The Soulhaus
Category: Art & Design

The Folklore Connect's NYFW Showroom: Celebrating 5 Years of Catalytic Partnerships

Returning to Shopify for their autumn showroom, The Folklore Connect celebrated their five-year milestone, solidifying their venerated role as nurturers of the next generation of fashion talent from the Black Diaspora. The centerpiece of opening night was a panel conversation, “Unlocking Retail: Captivating Buyers’ Interest” featuring a dialogue between the organization’s stakeholders, buyers (Sharmaine Harrison, Saks, and Chrissy Kim, Bergdorf Goodman) and emerging designers (Sade Mims, Edas, and Emefa Kuadey, Israella Kobla). 

Getting into retailers is often framed as the holy grail for budding brands, and yet the process can feel arbitrary. Bringing the two groups together shed light on the vital strategies and approaches that can spur success. The conversation revealed the necessary symbiotic relationship between buyers and designers, both heavily committed to each other’s successes. And as with most relationships, transparency and engagement foster the trust and longevity needed for growth.

Conversation Highlights:

Designers are encouraged to invite buyers into your spaces (studios, distribution centers, etc.) to build a closer relationship and provide insights into the development process.

DTC (Direct-to-Consumer) retail models play a valuable role in the wholesale partnership; designers learn and gather insights about their customers that can inform buyer decisions, and buyers look to designer copy and branding to inspire their selling strategies.

In-store education is key. Designers should visit retail stores and talk to the associates about their brands and provide feedback to sellers who see customers daily.

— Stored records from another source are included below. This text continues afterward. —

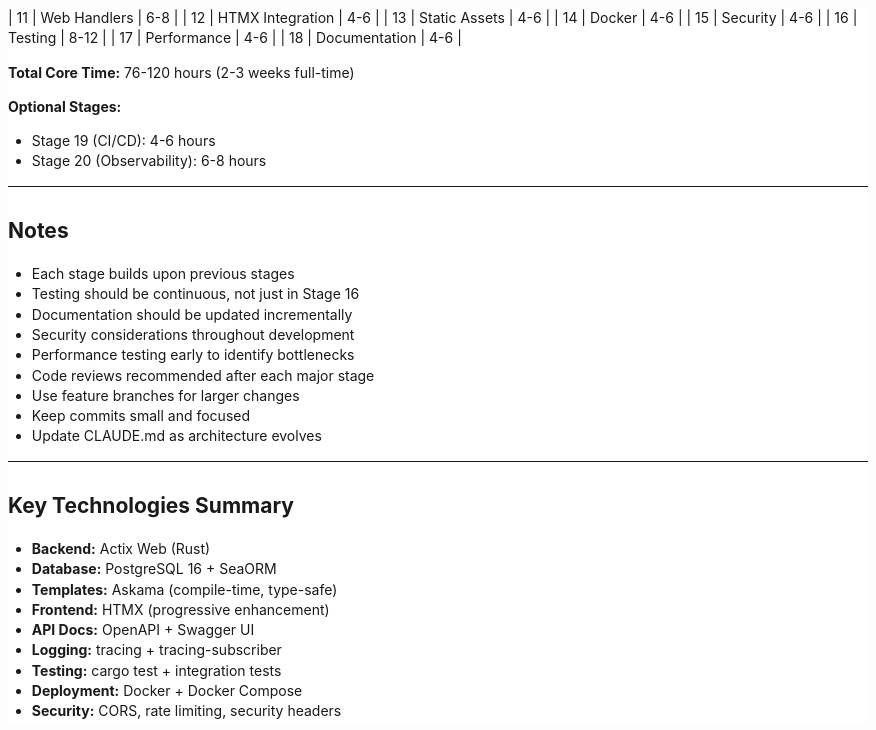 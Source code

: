 | 11 | Web Handlers | 6-8 |
| 12 | HTMX Integration | 4-6 |
| 13 | Static Assets | 4-6 |
| 14 | Docker | 4-6 |
| 15 | Security | 4-6 |
| 16 | Testing | 8-12 |
| 17 | Performance | 4-6 |
| 18 | Documentation | 4-6 |

**Total Core Time:** 76-120 hours (2-3 weeks full-time)

**Optional Stages:**
- Stage 19 (CI/CD): 4-6 hours
- Stage 20 (Observability): 6-8 hours

---

## Notes

- Each stage builds upon previous stages
- Testing should be continuous, not just in Stage 16
- Documentation should be updated incrementally
- Security considerations throughout development
- Performance testing early to identify bottlenecks
- Code reviews recommended after each major stage
- Use feature branches for larger changes
- Keep commits small and focused
- Update CLAUDE.md as architecture evolves

---

## Key Technologies Summary

- **Backend:** Actix Web (Rust)
- **Database:** PostgreSQL 16 + SeaORM
- **Templates:** Askama (compile-time, type-safe)
- **Frontend:** HTMX (progressive enhancement)
- **API Docs:** OpenAPI + Swagger UI
- **Logging:** tracing + tracing-subscriber
- **Testing:** cargo test + integration tests
- **Deployment:** Docker + Docker Compose
- **Security:** CORS, rate limiting, security headers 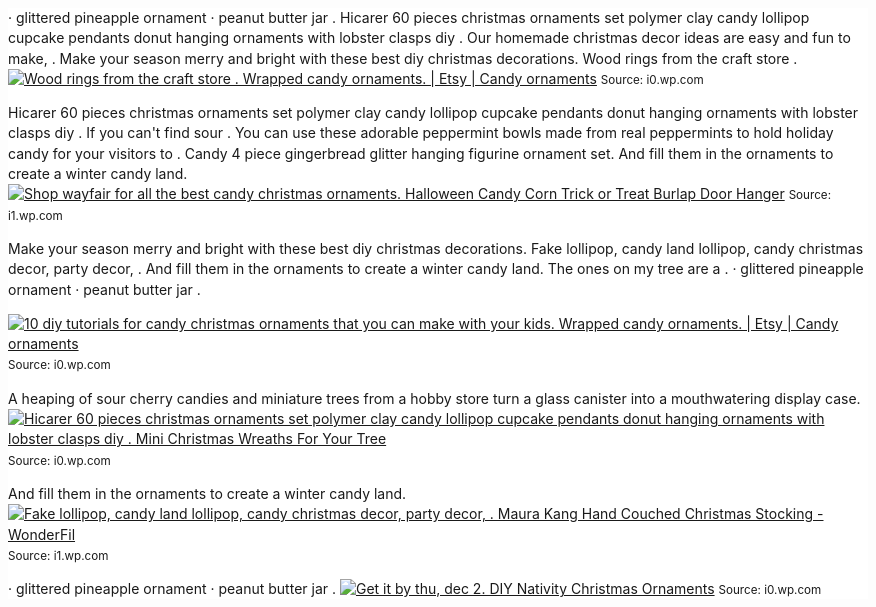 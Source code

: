 · glittered pineapple ornament · peanut butter jar . Hicarer 60 pieces christmas ornaments set polymer clay candy lollipop cupcake pendants donut hanging ornaments with lobster clasps diy . Our homemade christmas decor ideas are easy and fun to make, . Make your season merry and bright with these best diy christmas decorations. Wood rings from the craft store .
[![Wood rings from the craft store . Wrapped candy ornaments. | Etsy | Candy ornaments](https://i1.wp.com/tse3.mm.bing.net/th?id=OIP.ui--lggYF8kfQzaTjEvvIgHaJ6&amp;pid=15.1 "Wrapped candy ornaments. | Etsy | Candy ornaments")](https://i0.wp.com/i.pinimg.com/originals/c7/63/3f/c7633f0c492177b58d5130765984de24.jpg)
<small>Source: i0.wp.com</small>

Hicarer 60 pieces christmas ornaments set polymer clay candy lollipop cupcake pendants donut hanging ornaments with lobster clasps diy . If you can&#039;t find sour . You can use these adorable peppermint bowls made from real peppermints to hold holiday candy for your visitors to . Candy 4 piece gingerbread glitter hanging figurine ornament set. And fill them in the ornaments to create a winter candy land.
[![Shop wayfair for all the best candy christmas ornaments. Halloween Candy Corn Trick or Treat Burlap Door Hanger](https://i0.wp.com/tse1.mm.bing.net/th?id=OIP.DVutuk_K5oDh73nq_YavpQHaJ6&amp;pid=15.1 "Halloween Candy Corn Trick or Treat Burlap Door Hanger")](https://i1.wp.com/i.pinimg.com/originals/b2/d2/ba/b2d2ba60c319809eab26a7c089456bd8.jpg)
<small>Source: i1.wp.com</small>

Make your season merry and bright with these best diy christmas decorations. Fake lollipop, candy land lollipop, candy christmas decor, party decor, . And fill them in the ornaments to create a winter candy land. The ones on my tree are a . · glittered pineapple ornament · peanut butter jar .

[![10 diy tutorials for candy christmas ornaments that you can make with your kids. Wrapped candy ornaments. | Etsy | Candy ornaments](https://i1.wp.com/tse3.mm.bing.net/th?id=OIP.ui--lggYF8kfQzaTjEvvIgHaJ6&amp;pid=15.1 "Wrapped candy ornaments. | Etsy | Candy ornaments")](https://i0.wp.com/i.pinimg.com/originals/c7/63/3f/c7633f0c492177b58d5130765984de24.jpg)
<small>Source: i0.wp.com</small>

A heaping of sour cherry candies and miniature trees from a hobby store turn a glass canister into a mouthwatering display case.
[![Hicarer 60 pieces christmas ornaments set polymer clay candy lollipop cupcake pendants donut hanging ornaments with lobster clasps diy . Mini Christmas Wreaths For Your Tree](https://i1.wp.com/tse1.mm.bing.net/th?id=OIP.To_TjNHb-IAUnv3lJ83GyQHaLH&amp;pid=15.1 "Mini Christmas Wreaths For Your Tree")](https://i0.wp.com/kidscrafts.craftgossip.com/files/2017/12/Mini-Christmas-wreath-decoration-DIY-5.jpg?fit=600%2C900&amp;ssl=1)
<small>Source: i0.wp.com</small>

And fill them in the ornaments to create a winter candy land.
[![Fake lollipop, candy land lollipop, candy christmas decor, party decor, . Maura Kang Hand Couched Christmas Stocking - WonderFil](https://i1.wp.com/tse4.mm.bing.net/th?id=OIP.C3pvqldI0-19J0_5jBTOcAHaEu&amp;pid=15.1 "Maura Kang Hand Couched Christmas Stocking - WonderFil")](https://i1.wp.com/shopwonderfil.com/wp-content/uploads/2020/10/a-picture-containing-building-ware-indoor-door-1.png)
<small>Source: i1.wp.com</small>

· glittered pineapple ornament · peanut butter jar .
[![Get it by thu, dec 2. DIY Nativity Christmas Ornaments](https://i0.wp.com/tse1.mm.bing.net/th?id=OIP.y71_mUrtnXH7q7YTjArHGwHaHa&amp;pid=15.1 "DIY Nativity Christmas Ornaments")](https://i0.wp.com/s7.orientaltrading.com/is/image/OrientalTrading/PDP_VIEWER_IMAGE/diy-nativity-christmas-ornaments~13614727)
<small>Source: i0.wp.com</small>
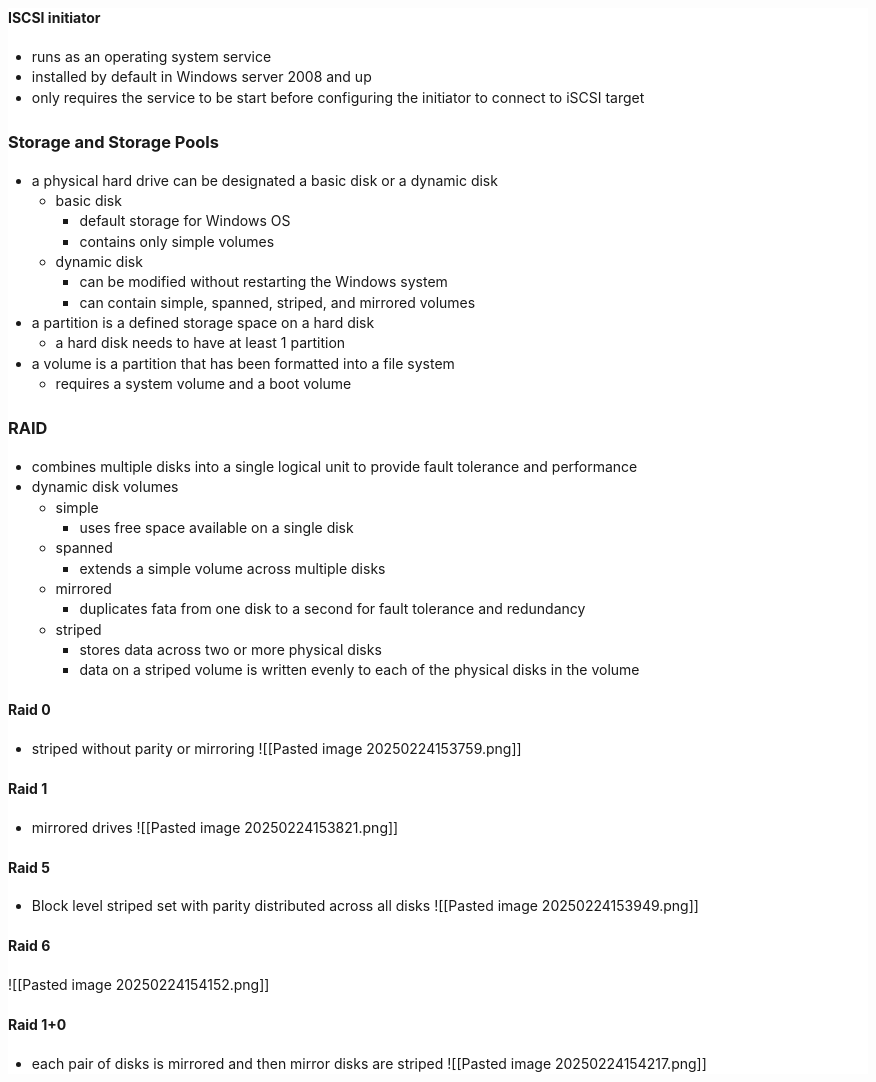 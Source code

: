 #### ISCSI initiator
- runs as an operating system service
- installed by default in Windows server 2008 and up
- only requires the service to be start before configuring the initiator to connect to iSCSI target 


### Storage and Storage Pools
- a physical hard drive can be designated a basic disk or a dynamic disk
	- basic disk
		- default storage for Windows OS
		- contains only simple volumes
	- dynamic disk
		- can be modified without restarting the Windows system
		- can contain simple, spanned, striped, and mirrored volumes
- a partition is a defined storage space on a hard disk
	- a hard disk needs to have at least 1 partition
- a volume is a partition that has been formatted into a file system
	- requires a system volume and a boot volume

### RAID
- combines multiple disks into a single logical unit to provide fault tolerance and performance
- dynamic disk volumes
	- simple
		- uses free space available on a single disk
	- spanned
		- extends a simple volume across multiple disks
	- mirrored
		- duplicates fata from one disk to a second for fault tolerance and redundancy 
	- striped
		- stores data across two or more physical disks
		- data on a striped volume is written evenly to each of the physical disks in the volume

#### Raid 0
- striped without parity or mirroring
![[Pasted image 20250224153759.png]]

#### Raid 1
- mirrored drives
![[Pasted image 20250224153821.png]]

#### Raid 5
- Block level striped set with parity distributed across all disks
![[Pasted image 20250224153949.png]]

#### Raid 6
![[Pasted image 20250224154152.png]]

#### Raid 1+0
- each pair of disks is mirrored and then mirror disks are striped
![[Pasted image 20250224154217.png]]
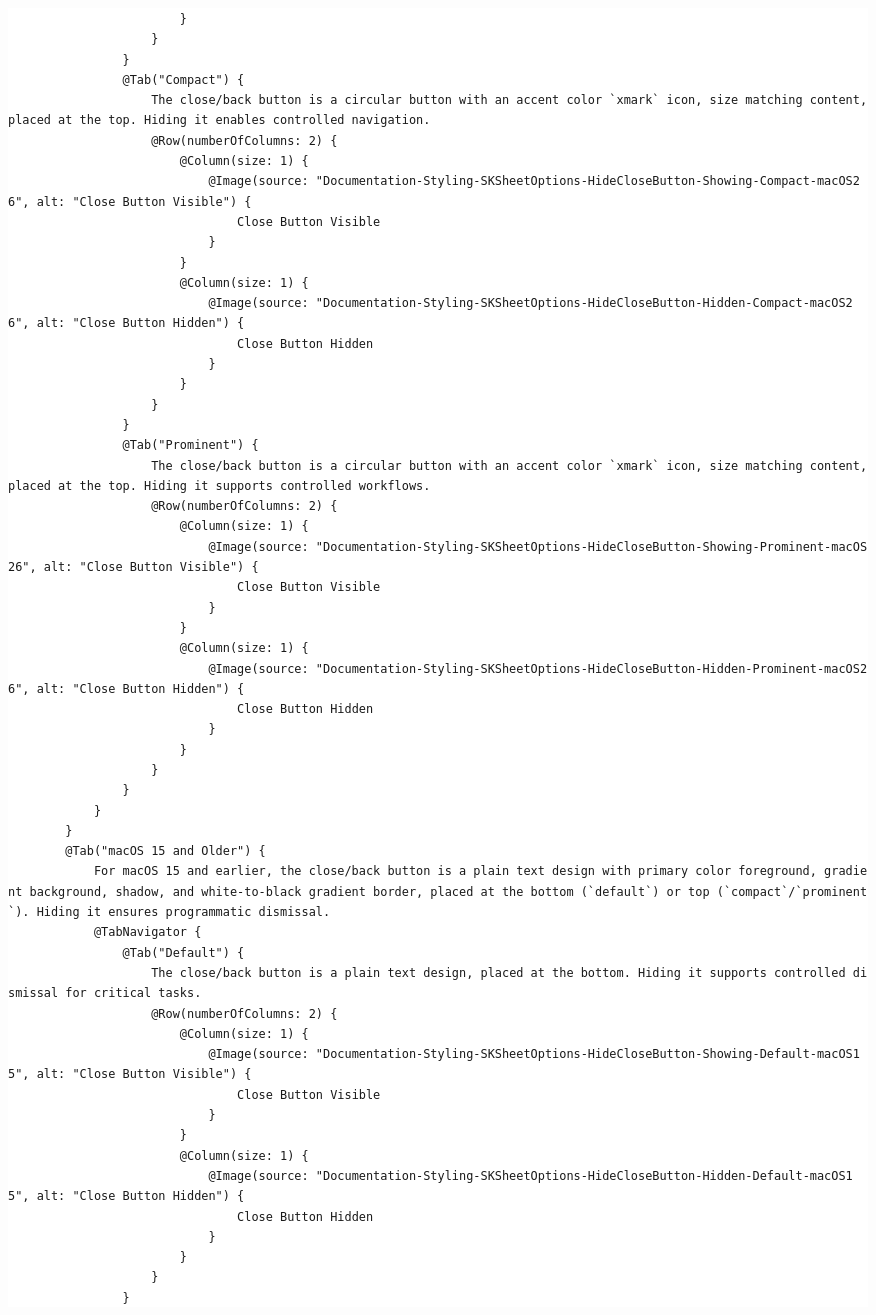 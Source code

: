                             }
                        }
                    }
                    @Tab("Compact") {
                        The close/back button is a circular button with an accent color `xmark` icon, size matching content, placed at the top. Hiding it enables controlled navigation.
                        @Row(numberOfColumns: 2) {
                            @Column(size: 1) {
                                @Image(source: "Documentation-Styling-SKSheetOptions-HideCloseButton-Showing-Compact-macOS26", alt: "Close Button Visible") {
                                    Close Button Visible
                                }
                            }
                            @Column(size: 1) {
                                @Image(source: "Documentation-Styling-SKSheetOptions-HideCloseButton-Hidden-Compact-macOS26", alt: "Close Button Hidden") {
                                    Close Button Hidden
                                }
                            }
                        }
                    }
                    @Tab("Prominent") {
                        The close/back button is a circular button with an accent color `xmark` icon, size matching content, placed at the top. Hiding it supports controlled workflows.
                        @Row(numberOfColumns: 2) {
                            @Column(size: 1) {
                                @Image(source: "Documentation-Styling-SKSheetOptions-HideCloseButton-Showing-Prominent-macOS26", alt: "Close Button Visible") {
                                    Close Button Visible
                                }
                            }
                            @Column(size: 1) {
                                @Image(source: "Documentation-Styling-SKSheetOptions-HideCloseButton-Hidden-Prominent-macOS26", alt: "Close Button Hidden") {
                                    Close Button Hidden
                                }
                            }
                        }
                    }
                }
            }
            @Tab("macOS 15 and Older") {
                For macOS 15 and earlier, the close/back button is a plain text design with primary color foreground, gradient background, shadow, and white-to-black gradient border, placed at the bottom (`default`) or top (`compact`/`prominent`). Hiding it ensures programmatic dismissal.
                @TabNavigator {
                    @Tab("Default") {
                        The close/back button is a plain text design, placed at the bottom. Hiding it supports controlled dismissal for critical tasks.
                        @Row(numberOfColumns: 2) {
                            @Column(size: 1) {
                                @Image(source: "Documentation-Styling-SKSheetOptions-HideCloseButton-Showing-Default-macOS15", alt: "Close Button Visible") {
                                    Close Button Visible
                                }
                            }
                            @Column(size: 1) {
                                @Image(source: "Documentation-Styling-SKSheetOptions-HideCloseButton-Hidden-Default-macOS15", alt: "Close Button Hidden") {
                                    Close Button Hidden
                                }
                            }
                        }
                    }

The event stood as a testament to the vibrant,collaborative spirit that characterizes the relationship between emerging designers and retailers. From highlighting the role of buyers in nurturing new talent to emphasizing the power of the designers’ self-advocacy, the dialogue advanced The Folklore’s five-year old premise: BIPOC designers will flourish with the right support, guidance and investment.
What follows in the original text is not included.